Aux commandes d’un parcours de plus de 70 ans couronnés de 19 Grammy Awards pour 70 albums, Tony Bennet naît au Queens à New York en 1926. Il est vite happé par les performances de l’artiste de music-hall Al Jolson, du musicien de jazz et poète Bing Crosby et de la chanteuse et actrice Judy Garland, mère de Liza Minnelli. La voix de Louis Armstrong lui fait également tourner la tête. Adolescent, il est admis dans la High School of Industrial Art de New York. A 18 ans, Tony Bennett est enrôlé dans l'armée de terre des États-Unis  au cours des dernières étapes de la Seconde Guerre mondiale. Deux années plus tard, après avoir traversé la France et l’Allemagne, il rentre à la maison, se consacrant au chant et à la peinture. En 1951, il sort ce qui devient son premier grand succès « Because of You ». Il est produit par le célèbre musicien, chanteur et chef de chœur Mitch Miller. Il se classe numéro 1 aux Etats-Unis comme plus tard « Rags to Riches » (1953) et « Stranger in Paradise » (1955). Son quatrième et dernier numéro 1, il n’en jouit qu’en 2014 pour « Cheek to Cheek » interprété en duo avec Lady Gaga. En 1962 , le chanteur français Sacha Distel compose « Marina », un thème destiné à illustrer « L'Orgueil », un tableau du réalisateur Roger Vadim  dans le film à sketches « Les sept péchés capitaux ».

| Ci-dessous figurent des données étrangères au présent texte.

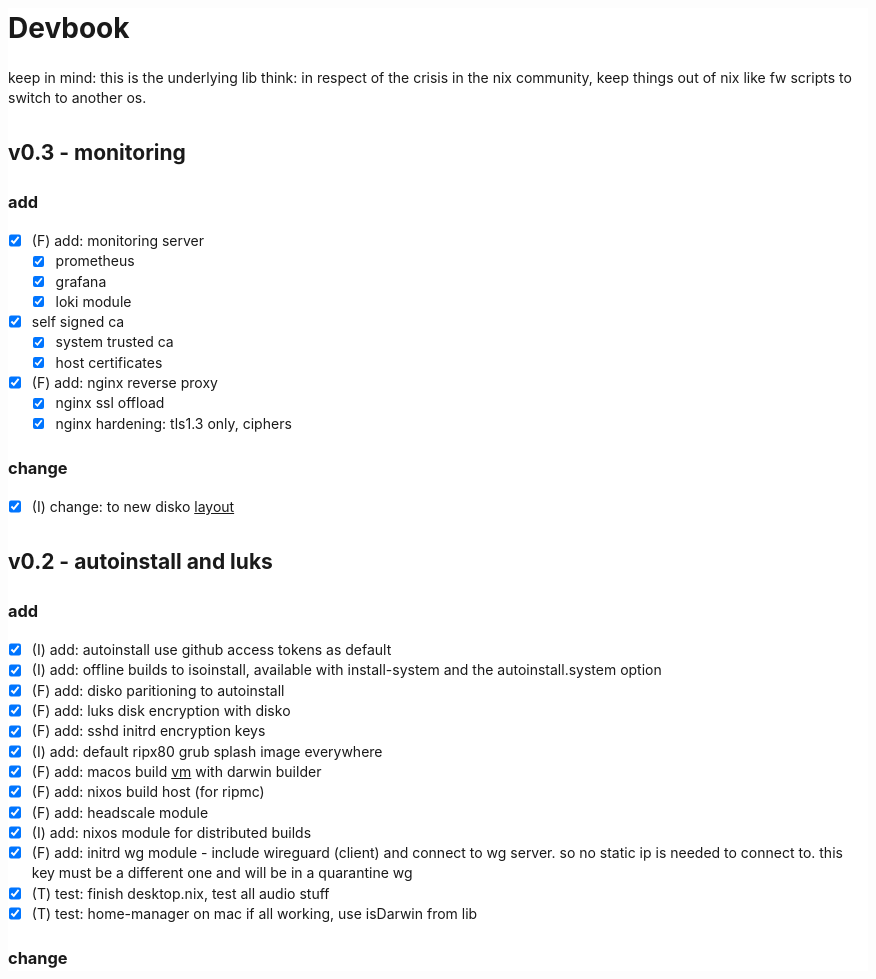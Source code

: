# Devbook

keep in mind: this is the underlying lib
think: in respect of the crisis in the nix community, keep things out of nix like fw scripts to switch to another os.

## v0.3 - monitoring

### add

- [x] (F) add: monitoring server
  - [x] prometheus
  - [x] grafana
  - [x] loki module
- [x] self signed ca
  - [x] system trusted ca
  - [x] host certificates
- [x] (F) add: nginx reverse proxy
  - [x] nginx ssl offload
  - [x] nginx hardening: tls1.3 only, ciphers

### change

- [x] (I) change: to new disko [layout](https://github.com/nix-community/disko#sample-configuration-and-cli-command)

## v0.2 - autoinstall and luks

### add

- [x] (I) add: autoinstall use github access tokens as default
- [x] (I) add: offline builds to isoinstall, available with install-system and the autoinstall.system option
- [x] (F) add: disko paritioning to autoinstall
- [x] (F) add: luks disk encryption with disko
- [x] (F) add: sshd initrd encryption keys
- [x] (I) add: default ripx80 grub splash image everywhere
- [x] (F) add: macos build [vm](https://www.tweag.io/blog/2023-02-09-nixos-vm-on-macos/) with darwin builder
- [x] (F) add: nixos build host (for ripmc)
- [x] (F) add: headscale module
- [x] (I) add: nixos module for distributed builds
- [x] (F) add: initrd wg module - include wireguard (client) and connect to wg server. so no static ip is needed to connect to. this key must be a different one and will be in a quarantine wg
- [x] (T) test: finish desktop.nix, test all audio stuff
- [x] (T) test: home-manager on mac if all working, use isDarwin from lib

### change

En 1963, le thème est confié au parolier Jack Reardon. La chanson, intitulée « The Good Life », est ensuite proposée à Tony Bennet. Sa sortie est un évènement et devient une référence du crooner. Le texte dit en substance : « La belle vie, faite de plaisirs, semble être l'idéal (…) Tu ne seras pas vraiment amoureux si tu ne prends aucun risque, sois franc envers toi-même, ne fais pas semblant avec l'amour. » Sacha Distel enregistre sa version en français, « La Belle vie », la même année. Les succès pour Bennet s’enchaînent jusqu’à l’explosion du rock qui lui vaut un douloureux passage à vide, les Beatles étant dans les parages. Il a cette malheureuse phrase adressée comme un appel de détresse à sa famille : « Il semble que les gens ne veulent pas entendre la musique que je fais. » L’un de ses fils le prend en charge et le fait jour dans des collèges et de petites salles de spectacles de New York. Dans les années 1980 et 1980, Tony Bennet se refait une santé auprès d’un public jeune sans pour autant triturer le style musical qui le caractérise depuis ses débuts. De lui-même, l’interprète de « I Left my Heart in San Francisco » dit qu’il est « un ténor qui chante comme un baryton ». La scène et l’auditoire sont ses seules raisons de vivre. En 2006, celui qui préfère laisser un catalogue à succès plutôt que des disques à succès déclare à l’agence Associated Press : « J’aime divertir le public, lui faire oublier ses problèmes. Je pense que les gens sont touchés s’ils entendent quelque chose de sincère et d’honnête, avec peut-être un peu d’humour. J’aime simplement faire en sorte que les gens se sentent bien quand je joue. » Chanteur, peintre et acteur jouant essentiellement son propre rôle, Tony Bennet est ce brodeur de standards devenus mythiques.